Salaktım ben! SALAK!!!

Kendi kendime kafamda kurduğum senaryolara inanmıştım. Onun gibi mükemmel bir insanın beni sevebileceğini düşünmüştüm. Aptaldım! Evet. Bu dünyadaki en aptal insandım. Böyle bir şeye nasıl ihtimal vermiştim?

"Buraya oturalım." Dedi ve bir banka oturdu Eylül. Ne zaman bu kadar uzaklaşmıştık, fark etmemiştim.

Yanına oturup kafamı gök yüzüne çevirdim. Hava kararmaya başlamıştı. Havayla birlikte, benim umutlarımda kararmıştı.. Onunla yaşayabileceğimiz güzel günlere dair umutlarım. Hayal ederken bile mutluluktan öldüğüm, masum umutlarım.

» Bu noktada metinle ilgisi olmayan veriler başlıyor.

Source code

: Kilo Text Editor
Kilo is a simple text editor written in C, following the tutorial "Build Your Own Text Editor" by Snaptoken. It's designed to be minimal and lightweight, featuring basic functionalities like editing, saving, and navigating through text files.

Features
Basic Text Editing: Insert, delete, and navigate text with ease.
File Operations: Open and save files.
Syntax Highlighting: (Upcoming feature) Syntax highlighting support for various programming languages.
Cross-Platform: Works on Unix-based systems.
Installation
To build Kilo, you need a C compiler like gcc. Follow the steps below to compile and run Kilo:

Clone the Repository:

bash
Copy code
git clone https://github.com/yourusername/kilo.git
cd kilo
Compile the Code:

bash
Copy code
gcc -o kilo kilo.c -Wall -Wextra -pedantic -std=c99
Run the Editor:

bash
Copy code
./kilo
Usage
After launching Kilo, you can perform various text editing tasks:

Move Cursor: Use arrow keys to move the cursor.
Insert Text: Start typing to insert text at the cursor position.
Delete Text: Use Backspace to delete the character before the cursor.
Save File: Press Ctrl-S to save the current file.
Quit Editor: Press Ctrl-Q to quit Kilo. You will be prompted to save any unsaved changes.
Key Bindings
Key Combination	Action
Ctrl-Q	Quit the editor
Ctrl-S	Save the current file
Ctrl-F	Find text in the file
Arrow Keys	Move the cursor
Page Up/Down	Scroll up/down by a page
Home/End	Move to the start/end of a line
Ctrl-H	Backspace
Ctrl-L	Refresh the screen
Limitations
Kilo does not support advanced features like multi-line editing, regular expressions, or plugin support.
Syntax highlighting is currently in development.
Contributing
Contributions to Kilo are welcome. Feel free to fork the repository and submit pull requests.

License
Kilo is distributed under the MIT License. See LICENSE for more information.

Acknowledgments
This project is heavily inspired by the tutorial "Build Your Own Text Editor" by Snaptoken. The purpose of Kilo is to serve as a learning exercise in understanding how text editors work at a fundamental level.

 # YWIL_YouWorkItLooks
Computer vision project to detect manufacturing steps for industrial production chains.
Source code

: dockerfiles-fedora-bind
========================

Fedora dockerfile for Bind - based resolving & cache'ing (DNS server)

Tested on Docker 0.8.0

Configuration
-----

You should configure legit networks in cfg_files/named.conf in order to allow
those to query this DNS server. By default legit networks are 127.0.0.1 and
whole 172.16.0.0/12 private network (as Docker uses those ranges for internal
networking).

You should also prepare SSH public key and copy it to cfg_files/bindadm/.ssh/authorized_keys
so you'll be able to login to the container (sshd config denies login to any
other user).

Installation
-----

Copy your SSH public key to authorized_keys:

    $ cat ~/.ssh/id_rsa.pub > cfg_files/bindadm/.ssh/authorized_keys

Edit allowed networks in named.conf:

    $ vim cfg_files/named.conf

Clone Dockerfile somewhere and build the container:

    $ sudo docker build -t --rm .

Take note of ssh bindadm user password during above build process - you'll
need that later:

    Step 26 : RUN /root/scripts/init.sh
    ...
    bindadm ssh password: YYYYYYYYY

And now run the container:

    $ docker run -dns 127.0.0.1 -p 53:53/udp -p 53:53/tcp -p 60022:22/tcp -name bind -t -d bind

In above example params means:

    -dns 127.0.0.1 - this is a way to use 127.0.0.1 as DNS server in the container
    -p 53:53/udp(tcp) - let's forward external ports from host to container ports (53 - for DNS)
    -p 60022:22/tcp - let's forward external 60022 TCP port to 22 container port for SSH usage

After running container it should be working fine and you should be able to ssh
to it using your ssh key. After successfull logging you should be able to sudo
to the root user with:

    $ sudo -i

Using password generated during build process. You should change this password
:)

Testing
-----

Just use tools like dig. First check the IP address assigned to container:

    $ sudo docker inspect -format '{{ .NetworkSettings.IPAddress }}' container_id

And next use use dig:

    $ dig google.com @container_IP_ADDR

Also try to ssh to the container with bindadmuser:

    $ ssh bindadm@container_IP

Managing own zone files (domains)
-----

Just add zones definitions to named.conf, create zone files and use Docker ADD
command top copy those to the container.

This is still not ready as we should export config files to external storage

"Ona aşıksın değil mi?" Diye sordu Eylül elimi tutup. Bakışlarımı ondan tarafa çevirip şaşkınlıkla gözlerine baktım.

Aşk...

Aşk güzel bir şeydi. Nefes almak kadar güzel ve özel bir şeydi.. Bu hayatta herkesin yaşaması gereken ama sadece bazılarımıza nasip olan dünyadaki en güzel duyguydu.

Aşk ağır bir yüktü. Üç harften oluşuyordu ama bir insanın hayatı boyunca sahip olabileceği herşeyden daha güzeldi. Omuzlarımda bir yük vardı. Ağırdı. Hemde çok ağırdı ama bu neyin ağırlığıydı bilmiyordum. Daha önce hiç böyle hissettmemiştim.

Şaşırmıştım. O da bu yüz ifademe küçük bir tebessüm etti.

"Ben.. Bilmiyorum." Diyip ellerimle alnımı avuşturdum. Beynim yanmaya başlamıştı sanırım.

"Asya aşık mısın diyorum. Bilmiyorum diyorsun. Sevgili değilsiniz ama öyle bir bakıyorsunuz ki birbirinize, bu dünyada ki bütün aşıkları kıskandıracak gibi. Ben anlamıyorum sizi." Haklıydı. Derin bir nefes aldım.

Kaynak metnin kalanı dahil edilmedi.